Like most Catholics, I am praying for the Pope and in perusing the news I am bewildered as to the exact state of his health - the Vatican are due to make a statement in the next hour. The Vatican are handling the situation very delicately and with grace - the Vatican is a hotbed of rumours at any time and in these last days of Pope John Paul II's pontificate it is no different. The Pope wishes, like most people, to die in his own bed, it seems and hopefully his passing will be peaceful.
His strength and serenity at this time are testament to his faith and his character, formed in the difficulties of the idealogies of the 20th century that reduced man to nothing, which the Pope has worked all his life to counter - expressing the dignity and worth of man through his words and his actions.

UPDATE - Italian state TV has suspended normal programming and is now showing tributes/pictures/sermons of the Pope. They have never done this before.

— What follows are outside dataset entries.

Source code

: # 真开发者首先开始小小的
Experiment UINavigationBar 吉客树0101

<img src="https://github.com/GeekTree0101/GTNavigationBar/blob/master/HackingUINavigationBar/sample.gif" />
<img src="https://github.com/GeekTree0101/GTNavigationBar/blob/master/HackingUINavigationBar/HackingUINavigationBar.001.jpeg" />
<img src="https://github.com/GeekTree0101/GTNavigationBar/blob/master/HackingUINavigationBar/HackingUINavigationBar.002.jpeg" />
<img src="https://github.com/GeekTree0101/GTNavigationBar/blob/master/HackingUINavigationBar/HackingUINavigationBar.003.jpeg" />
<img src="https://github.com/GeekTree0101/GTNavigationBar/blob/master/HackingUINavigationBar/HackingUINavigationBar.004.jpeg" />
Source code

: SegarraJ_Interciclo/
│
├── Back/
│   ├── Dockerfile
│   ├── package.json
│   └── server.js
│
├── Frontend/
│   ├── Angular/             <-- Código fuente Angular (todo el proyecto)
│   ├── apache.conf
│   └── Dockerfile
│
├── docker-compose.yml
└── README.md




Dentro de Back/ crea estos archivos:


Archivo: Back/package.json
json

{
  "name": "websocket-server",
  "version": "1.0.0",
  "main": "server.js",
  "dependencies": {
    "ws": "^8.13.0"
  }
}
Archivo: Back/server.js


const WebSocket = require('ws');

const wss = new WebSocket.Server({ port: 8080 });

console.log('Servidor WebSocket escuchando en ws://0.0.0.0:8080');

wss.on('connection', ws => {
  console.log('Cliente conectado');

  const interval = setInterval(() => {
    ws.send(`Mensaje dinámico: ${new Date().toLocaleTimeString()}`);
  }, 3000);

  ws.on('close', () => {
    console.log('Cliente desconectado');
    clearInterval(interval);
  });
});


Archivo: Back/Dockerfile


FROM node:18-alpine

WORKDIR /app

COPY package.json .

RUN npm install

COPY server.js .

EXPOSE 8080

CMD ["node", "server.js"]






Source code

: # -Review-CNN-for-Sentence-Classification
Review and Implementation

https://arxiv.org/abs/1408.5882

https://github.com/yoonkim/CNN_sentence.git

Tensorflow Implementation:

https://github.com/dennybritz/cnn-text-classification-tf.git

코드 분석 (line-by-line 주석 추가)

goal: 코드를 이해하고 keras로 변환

The Holy Father responding well to Antibiotics

Apparently "unnamed Vatican spokesman" has said that the Pope is responding well to antibiotics.
Obviously this is a good sign.
Hopefully, my earlier posts will prove to be wrong and that he will improve over the next few hours.

The Pope's Health

According to Sky News, the Pope is not well enough to make a trip to hospital. My day job is the study of medicine and from the patchy information released so far, low blood pressure and high temperature is very serious especially with his recent history of illness and weight loss - he is very sick - probably in septic shock and this will be very difficult to overcome.
It is doubtful that the Vatican will release a statement over night - it will probably be early morning.

Their correspondent says that many people are gathering outside and are very subdued.
I think most people who have been following this are not just subdued but sad - regardless of religious beliefs, the Pope has been one of the greatest forces for good over the last quarter century.
His strength and power of convinction shine through his weakened body. Many commentators have said that the Pope should resign with his illness and let someone else "run" the Church. This is a poor interpretation of the Pope's role in the Church and in the world- he is not a CEO or a micro-manager - he is the shephard, the spiritual leader of Catholics - his suffering and his courageous perserverance is possibly the greatest Christian witness any one man can give.